Looking Back on My Previous Attempts
My first attempt yielded mixed results. I passed Day 1, only to stumble at the Level 1 Sufficiency for Days 2 and 3, scoring a Level 7. Attempt number two saw me facing the same fate as I fell short at Level 1 Sufficiency once again, achieving only a Level 2 despite using Densmore materials to prepare. Now, as I prepare for attempt number three, I find myself at a crossroads filled with uncertainty.
An Urge to Move On
There’s a part of me that just wants to get this ordeal behind me—regardless of the outcome. Pass or fail, I yearn for the freedom that will follow this exam. Once it’s over, I plan to discard my notes and textbooks, allowing myself to finally move on. Yet, I am acutely aware that a failure could be a tough pill to swallow—not just for myself, but also in the eyes of friends and family. Even so, I understand that life extends beyond the CPA designation. Options like pursuing an MBA or a master’s in another field are still on the table.
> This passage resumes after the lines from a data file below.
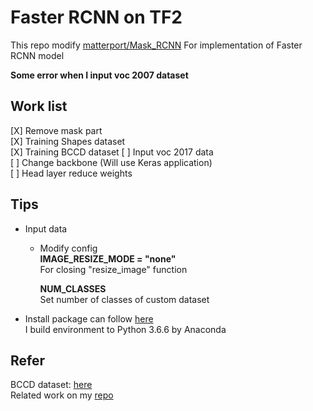 # Faster RCNN on TF2

This repo modify [matterport/Mask_RCNN](https://github.com/matterport/Mask_RCNN)
For implementation of Faster RCNN model

**Some error when I input voc 2007 dataset**

## Work list 
[X] Remove mask part  
[X] Training Shapes dataset  
[X] Training BCCD dataset
[ ] Input voc 2017 data  
[ ] Change backbone (Will use Keras application)  
[ ] Head layer reduce weights  

## Tips  
* Input data  
  * Modify config  
    **IMAGE_RESIZE_MODE = "none"**  
    For closing "resize_image" function  
    
    **NUM_CLASSES**  
    Set number of classes of custom dataset
* Install package can follow [here](https://github.com/jacky10001/Faster_RCNN-tf2/blob/main/requirements.txt)  
  I build environment to Python 3.6.6 by Anaconda  

## Refer
BCCD dataset: [here](https://github.com/Shenggan/BCCD_Dataset)  
Related work on my [repo](https://github.com/jacky10001/Mask_RCNN-tf2)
After all, the journey to becoming a CPA has left me feeling more ambivalent than passionate.
The Lack of Enjoyment
Let’s be honest—I don’t find joy in this profession. I can tolerate it at best, but calling it enjoyable feels like a stretch. The nature of the work is often repetitive and tedious, leaving me yearning for something more fulfilling. If I do happen to pass this time, I might feel an initial sense of accomplishment, perhaps even a bit of pride, but I know that the designation itself holds little value in my eyes. The way CPA Canada has managed the process post-amalgamation has turned this designation into something I struggle to respect.
A Means to an End
At its core, the CPA designation seems to me like just a stepping stone—a way to secure a better-paying job rather than a true validation of professional skill or commitment. My experiences have led me to view the journey as a mixed bag, and frankly, it leans more toward the disappointing side.